Along with providing the option to receive prenatal testing, it is important that we as medical professionals educate women on both the medical and psychological aspects of testing. Although I don’t necessarily agree that the mere offering of prenatal testing would create more anxiety than women experience during pregnancy in general, I understand that the choice to undergo testing could be met with anxiety and psychological turmoil. I want to again stress that just because we offer the prenatal testing, it does not mean that a woman should feel pressure to undergo testing. I do understand that each individual is different and will react to situations differently, but this is something that is out of our control. I suggest fully educating women on both medical and psychological aspects of testing in the hopes that this might help women deal with or avoid having to deal with some of the psychological stresses of prenatal testing. Perhaps if women were told about the entirety of the prenatal testing process, some might opt to not have the testing because they realize it might cause them greater anxiety to undergo testing. I recognize that this is not a sure-fire solution to the issue of addressing anxieties of prenatal testing, but I am not sure there is a guaranteed solution to this matter. Personally, I think these tests provide a way to minimize anxieties of pregnancy by eliminating the unknown and providing answers to women, allowing them to prepare for what is to come. But, I do understand that my beliefs and understanding of prenatal testing are heavily influenced by my medical profession and may prevent me from completely understanding the anxieties people undergo due to prenatal testing and its possibilities.
In regard to the efficacy of prenatal testing, I believe offering and deciding to receive prenatal testing are both ethical decisions. In a study about women and the option to undergo prenatal testing, Reyna Rapp, a feminist anthropologist, described women who received prenatal testing as “moral pioneers.” She viewed these women as individuals who, “submitted to the discipline of a new reproductive technology in order to reap its biomedical benefits,” (Rapp 2004: 307). The decision to use prenatal testing has been given a negative stigma due to the fact that the test results may cause one to be more likely to get an abortion. However, that is not always the case and it should be noted that prenatal tests have the ability to provide women immense medical benefits, without resulting in a negative outcome. The tests allow women to become aware of the situation they are going to face and provide them with more knowledge and time to prepare for the arrival of their child. Although prenatal tests are considered unethical by certain religions, I believe, as a non-denominational hospital, it is important to look at access to prenatal testing on a more individual, secular basis.

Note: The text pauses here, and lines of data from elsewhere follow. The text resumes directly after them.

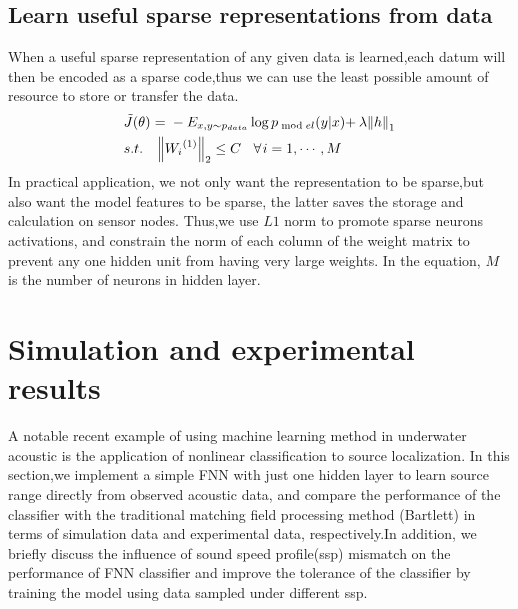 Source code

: \subsection{Learn useful sparse representations from data}
When a useful sparse representation of any given data is learned,each datum will then be encoded as a sparse code,thus we can use the least possible amount of resource to store or transfer the data.
\begin{equation}
\begin{split}
&\tilde J(\theta ){\kern 1pt} {\kern 1pt} {\kern 1pt} {\rm{ = }}{\kern 1pt} {\kern 1pt} {\kern 1pt}  - {E_{x,y \sim {p_{data}}}}\log {p_{\bmod el}}(y|x){\rm{ + }}{\kern 1pt} {\kern 1pt} \lambda {\left\| h \right\|_1}\\
& s.t.{\kern 1pt} {\kern 1pt} {\kern 1pt} {\kern 1pt} {\kern 1pt} {\kern 1pt} {\kern 1pt} {\kern 1pt} {\kern 1pt} {\kern 1pt} {\left\| {{W_i}^{(1)}} \right\|_2} \le C{\kern 1pt} {\kern 1pt} {\kern 1pt} {\kern 1pt} {\kern 1pt} {\kern 1pt} {\kern 1pt} {\kern 1pt} {\kern 1pt} \forall {\kern 1pt} i = 1, \cdots ,M\\
\end{split}
\end{equation}
In practical application, we not only want the representation to be sparse,but also want the model features to be sparse, the latter saves the storage and calculation on sensor nodes. Thus,we use $L1$ norm to promote sparse neurons activations, and constrain the norm of each column of the weight matrix to prevent any one hidden unit from having very large weights. In the equation, $M$ is the number of neurons in hidden layer.

\section{Simulation and experimental results}
A notable recent example of using machine learning method in underwater acoustic is the application of nonlinear classification to source localization\cite{niu2017source}.
In this section,we implement a simple FNN with just one hidden layer to learn source range directly from observed acoustic data,
and compare the performance of the classifier with the traditional matching field processing method (Bartlett) in terms of simulation data and experimental data, respectively.In addition, we briefly discuss the influence of sound speed profile(ssp) mismatch on the performance of FNN classifier and improve the tolerance of the classifier by training the model using data sampled under different ssp.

To minimize the potential negative outcomes due to such testing, I would recommend implementing steps to prevent women from using the test results to get an abortion. One step could be to provide or recommend counseling services where women could learn about the alternative options they have to abortion, such as adoption. Another step could be to educate women about the conditions or disabilities their child might potentially face, either through genetic counseling or other means. A lot of women choose abortion after receiving their tests results because they are scared and feel as though they unable to take care of a child with disabilities. I think that if we were able to better provide women with more information regarding the disabilities of their future child, it might allow them to feel more prepared for what is to come and lead them to reconsider abortion. I understand this is not a foolproof solution to the negative outcomes that can potentially arise from prenatal testing, but I think these are two ways in which we could help the women facing a difficult decision in a difficult situation, and have an impact on those women who would have previously chosen abortion as a solution.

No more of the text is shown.